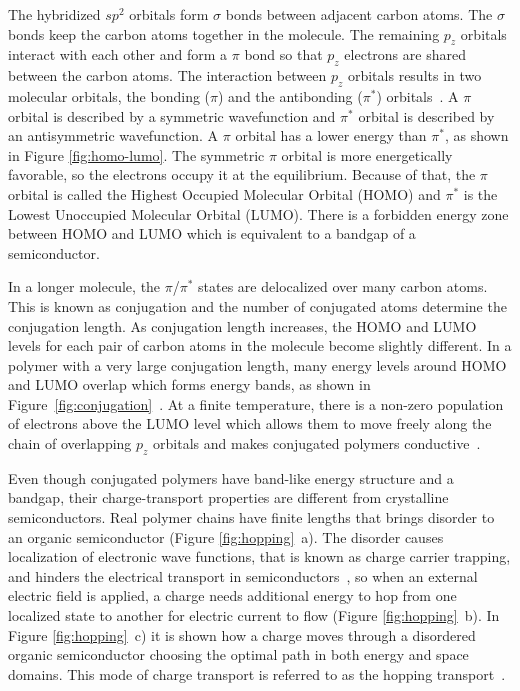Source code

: The hybridized $sp^2$ orbitals form $\sigma$ bonds between adjacent carbon atoms. The $\sigma$ bonds keep the carbon atoms together in the molecule. The remaining $p_z$ orbitals interact with each other and form a $\pi$ bond so that $p_z$ electrons are shared between the carbon atoms. The interaction between $p_z$ orbitals results in two molecular orbitals, the bonding ($\pi$) and the antibonding ($\pi^*$) orbitals~\cite{Dermtroeder_3}. A $\pi$ orbital is described by a symmetric wavefunction and $\pi^*$ orbital is described by an antisymmetric wavefunction. A $\pi$ orbital has a lower energy than $\pi^*$, as shown in Figure \ref{fig:homo-lumo}. The symmetric $\pi$ orbital is more energetically favorable, so the electrons occupy it at the equilibrium. Because of that, the $\pi$ orbital is called the Highest Occupied Molecular Orbital (HOMO) and $\pi^*$ is the Lowest Unoccupied Molecular Orbital (LUMO). There is a forbidden energy zone between HOMO and LUMO which is equivalent to a bandgap of a semiconductor.\\ 
\par
In a longer molecule, the $\pi$/$\pi^*$ states are delocalized over many carbon atoms. This is known as conjugation and the number of conjugated atoms determine the conjugation length. As conjugation length increases, the HOMO and LUMO levels for each pair of carbon atoms in the molecule become slightly different. In a polymer with a very large conjugation length, many energy levels around HOMO and LUMO overlap which forms energy bands, as shown in Figure~\ref{fig:conjugation}~\cite{Koehler_book,cambridge}. At a finite temperature, there is a non-zero population of electrons above the LUMO level which allows them to move freely along the chain of overlapping $p_z$ orbitals and makes conjugated polymers conductive~\cite{heeger_polymers}.\\

\par Even though conjugated polymers have band-like energy structure and a bandgap, their charge-transport properties are different from crystalline semiconductors. Real polymer chains have finite lengths that brings disorder to an organic semiconductor (Figure \ref{fig:hopping}~a). The disorder causes localization of electronic wave functions, that is known as charge carrier trapping, and hinders the electrical transport in semiconductors~\cite{Yi2016,Meier2013}, so when an external electric field is applied, a charge needs additional energy to hop from one localized state to another for electric current to flow (Figure \ref{fig:hopping}~b). In Figure \ref{fig:hopping}~c) it is shown how a charge moves through a disordered organic semiconductor choosing the optimal path in both energy and space domains. This mode of charge transport is referred to as the hopping transport~\cite{Tessler2009}.\\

● WHAT THE TASK REQUIRES
Please leave out the pictures as you reproduce the lines exactly, from the first line of the entries through the line containing "In a longer".

● ANSWER BOX
Source code

: The hybridized $sp^2$ orbitals form $\sigma$ bonds between adjacent carbon atoms. The $\sigma$ bonds keep the carbon atoms together in the molecule. The remaining $p_z$ orbitals interact with each other and form a $\pi$ bond so that $p_z$ electrons are shared between the carbon atoms. The interaction between $p_z$ orbitals results in two molecular orbitals, the bonding ($\pi$) and the antibonding ($\pi^*$) orbitals~\cite{Dermtroeder_3}. A $\pi$ orbital is described by a symmetric wavefunction and $\pi^*$ orbital is described by an antisymmetric wavefunction. A $\pi$ orbital has a lower energy than $\pi^*$, as shown in Figure \ref{fig:homo-lumo}. The symmetric $\pi$ orbital is more energetically favorable, so the electrons occupy it at the equilibrium. Because of that, the $\pi$ orbital is called the Highest Occupied Molecular Orbital (HOMO) and $\pi^*$ is the Lowest Unoccupied Molecular Orbital (LUMO). There is a forbidden energy zone between HOMO and LUMO which is equivalent to a bandgap of a semiconductor.\\ 
\par
In a longer molecule, the $\pi$/$\pi^*$ states are delocalized over many carbon atoms. This is known as conjugation and the number of conjugated atoms determine the conjugation length. As conjugation length increases, the HOMO and LUMO levels for each pair of carbon atoms in the molecule become slightly different. In a polymer with a very large conjugation length, many energy levels around HOMO and LUMO overlap which forms energy bands, as shown in Figure~\ref{fig:conjugation}~\cite{Koehler_book,cambridge}. At a finite temperature, there is a non-zero population of electrons above the LUMO level which allows them to move freely along the chain of overlapping $p_z$ orbitals and makes conjugated polymers conductive~\cite{heeger_polymers}.\\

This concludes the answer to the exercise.